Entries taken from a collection
• • • •

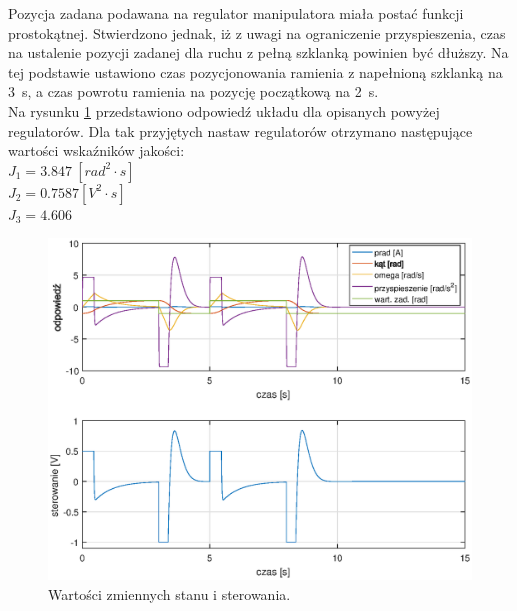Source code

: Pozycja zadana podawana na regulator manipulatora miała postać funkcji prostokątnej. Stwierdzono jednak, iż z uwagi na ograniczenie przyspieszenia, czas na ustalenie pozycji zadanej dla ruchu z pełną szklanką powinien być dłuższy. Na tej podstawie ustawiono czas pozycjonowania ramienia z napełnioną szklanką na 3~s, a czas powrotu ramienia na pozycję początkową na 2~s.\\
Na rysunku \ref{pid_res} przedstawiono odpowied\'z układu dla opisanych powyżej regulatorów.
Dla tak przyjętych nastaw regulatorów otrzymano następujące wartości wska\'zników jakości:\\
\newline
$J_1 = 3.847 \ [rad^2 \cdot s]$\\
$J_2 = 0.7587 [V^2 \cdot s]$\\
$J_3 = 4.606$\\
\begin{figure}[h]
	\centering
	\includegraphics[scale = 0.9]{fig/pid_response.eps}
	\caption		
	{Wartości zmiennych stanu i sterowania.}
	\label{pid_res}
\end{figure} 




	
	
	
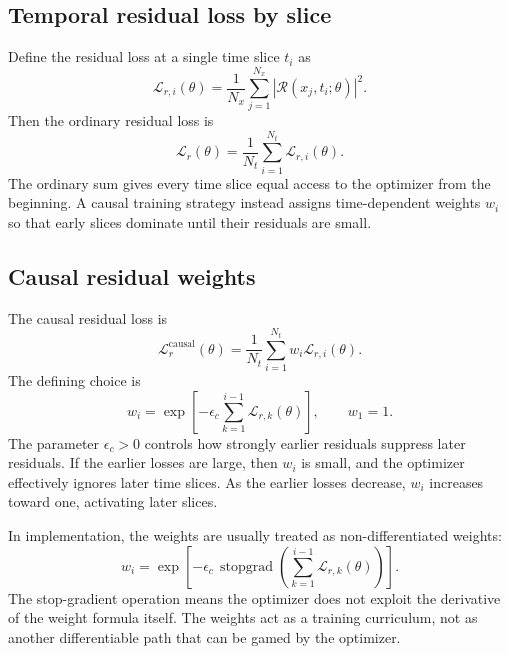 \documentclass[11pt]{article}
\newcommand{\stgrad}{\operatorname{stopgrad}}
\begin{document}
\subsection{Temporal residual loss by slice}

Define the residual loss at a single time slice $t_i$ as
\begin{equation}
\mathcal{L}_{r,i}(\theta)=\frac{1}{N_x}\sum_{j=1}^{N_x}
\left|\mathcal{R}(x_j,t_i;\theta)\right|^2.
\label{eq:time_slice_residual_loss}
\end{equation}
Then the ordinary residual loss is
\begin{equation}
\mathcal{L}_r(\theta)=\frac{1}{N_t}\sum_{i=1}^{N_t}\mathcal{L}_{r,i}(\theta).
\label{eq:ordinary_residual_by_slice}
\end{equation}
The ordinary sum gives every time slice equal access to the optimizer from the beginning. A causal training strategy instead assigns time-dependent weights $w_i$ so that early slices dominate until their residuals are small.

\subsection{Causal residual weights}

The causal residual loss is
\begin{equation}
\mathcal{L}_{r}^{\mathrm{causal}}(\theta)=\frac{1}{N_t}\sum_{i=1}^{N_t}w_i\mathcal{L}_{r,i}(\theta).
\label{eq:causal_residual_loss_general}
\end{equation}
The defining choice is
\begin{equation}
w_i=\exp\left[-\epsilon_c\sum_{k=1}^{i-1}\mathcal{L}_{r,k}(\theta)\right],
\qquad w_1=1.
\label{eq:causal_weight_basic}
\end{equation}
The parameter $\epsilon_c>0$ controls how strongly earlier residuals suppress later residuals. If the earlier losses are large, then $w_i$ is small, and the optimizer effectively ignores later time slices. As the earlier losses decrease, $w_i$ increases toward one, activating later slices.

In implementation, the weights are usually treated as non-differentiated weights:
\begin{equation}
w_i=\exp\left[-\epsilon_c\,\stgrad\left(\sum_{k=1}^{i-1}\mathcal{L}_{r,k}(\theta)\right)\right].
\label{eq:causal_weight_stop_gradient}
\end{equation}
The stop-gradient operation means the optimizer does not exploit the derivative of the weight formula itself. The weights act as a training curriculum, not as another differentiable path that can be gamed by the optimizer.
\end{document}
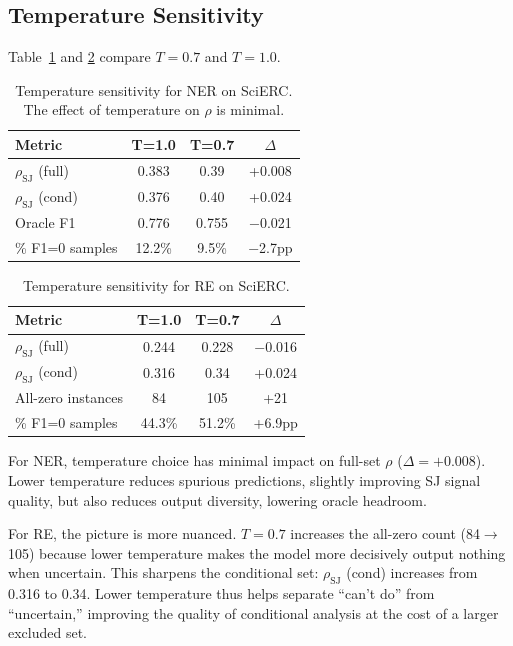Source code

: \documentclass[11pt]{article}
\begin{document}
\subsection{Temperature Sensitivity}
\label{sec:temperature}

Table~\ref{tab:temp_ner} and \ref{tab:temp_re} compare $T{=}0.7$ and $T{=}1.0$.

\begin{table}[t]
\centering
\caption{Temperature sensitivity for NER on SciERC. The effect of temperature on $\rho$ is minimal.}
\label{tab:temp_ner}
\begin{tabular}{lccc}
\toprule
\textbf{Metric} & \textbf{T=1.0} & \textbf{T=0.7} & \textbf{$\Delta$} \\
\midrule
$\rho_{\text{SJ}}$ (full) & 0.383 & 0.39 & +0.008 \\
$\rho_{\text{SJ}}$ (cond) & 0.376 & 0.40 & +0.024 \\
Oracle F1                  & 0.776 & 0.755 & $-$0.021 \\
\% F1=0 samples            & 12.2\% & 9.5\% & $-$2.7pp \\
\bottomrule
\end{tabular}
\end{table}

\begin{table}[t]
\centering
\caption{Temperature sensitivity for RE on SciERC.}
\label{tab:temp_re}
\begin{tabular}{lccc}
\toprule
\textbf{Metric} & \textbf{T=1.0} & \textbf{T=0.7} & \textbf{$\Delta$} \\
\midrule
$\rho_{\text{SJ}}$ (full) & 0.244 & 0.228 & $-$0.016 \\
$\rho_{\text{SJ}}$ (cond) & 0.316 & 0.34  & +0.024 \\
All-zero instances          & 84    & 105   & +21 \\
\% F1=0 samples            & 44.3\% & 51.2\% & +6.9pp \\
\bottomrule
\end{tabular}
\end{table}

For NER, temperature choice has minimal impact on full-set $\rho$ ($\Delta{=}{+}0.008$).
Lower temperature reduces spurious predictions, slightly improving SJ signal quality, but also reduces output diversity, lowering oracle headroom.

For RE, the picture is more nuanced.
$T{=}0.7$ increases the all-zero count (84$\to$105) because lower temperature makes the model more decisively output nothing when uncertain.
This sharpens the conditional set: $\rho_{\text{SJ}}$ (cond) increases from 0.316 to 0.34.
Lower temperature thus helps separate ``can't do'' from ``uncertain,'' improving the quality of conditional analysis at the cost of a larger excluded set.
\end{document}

• • • •

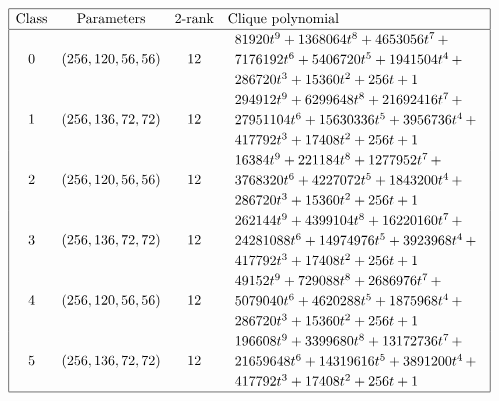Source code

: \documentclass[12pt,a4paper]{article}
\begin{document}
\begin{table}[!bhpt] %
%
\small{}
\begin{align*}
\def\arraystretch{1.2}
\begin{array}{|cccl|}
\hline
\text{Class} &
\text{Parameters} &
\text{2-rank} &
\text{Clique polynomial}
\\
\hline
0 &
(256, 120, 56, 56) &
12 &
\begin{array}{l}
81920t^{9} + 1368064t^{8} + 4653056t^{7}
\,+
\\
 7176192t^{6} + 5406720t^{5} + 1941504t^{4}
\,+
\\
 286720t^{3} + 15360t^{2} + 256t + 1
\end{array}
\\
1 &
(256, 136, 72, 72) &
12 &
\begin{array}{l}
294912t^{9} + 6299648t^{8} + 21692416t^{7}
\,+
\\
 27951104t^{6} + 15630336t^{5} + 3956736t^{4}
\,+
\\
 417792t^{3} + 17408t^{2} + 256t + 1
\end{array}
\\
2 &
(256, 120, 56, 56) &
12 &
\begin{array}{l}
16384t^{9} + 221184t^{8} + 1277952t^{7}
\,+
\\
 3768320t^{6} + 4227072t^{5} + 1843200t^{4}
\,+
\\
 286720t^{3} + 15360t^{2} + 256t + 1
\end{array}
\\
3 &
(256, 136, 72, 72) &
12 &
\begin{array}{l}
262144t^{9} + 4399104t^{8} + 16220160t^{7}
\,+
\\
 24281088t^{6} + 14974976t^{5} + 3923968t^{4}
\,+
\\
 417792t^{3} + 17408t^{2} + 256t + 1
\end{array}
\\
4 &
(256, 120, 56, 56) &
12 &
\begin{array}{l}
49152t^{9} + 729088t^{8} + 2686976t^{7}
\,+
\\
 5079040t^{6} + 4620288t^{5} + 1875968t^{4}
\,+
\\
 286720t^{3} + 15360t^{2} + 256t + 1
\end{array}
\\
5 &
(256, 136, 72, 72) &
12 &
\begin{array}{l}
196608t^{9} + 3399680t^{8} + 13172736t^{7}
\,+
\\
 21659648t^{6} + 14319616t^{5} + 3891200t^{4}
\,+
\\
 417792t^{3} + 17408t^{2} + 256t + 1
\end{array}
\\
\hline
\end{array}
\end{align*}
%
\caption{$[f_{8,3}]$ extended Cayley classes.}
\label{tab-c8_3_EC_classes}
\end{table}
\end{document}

• • • •

- [WHAT YOU WILL DO]
Search the records above for the string "improving". Report each line that has it.

- [REPLY TO THE EXERCISE]
Lower temperature reduces spurious predictions, slightly improving SJ signal quality, but also reduces output diversity, lowering oracle headroom.
Lower temperature thus helps separate ``can't do'' from ``uncertain,'' improving the quality of conditional analysis at the cost of a larger excluded set.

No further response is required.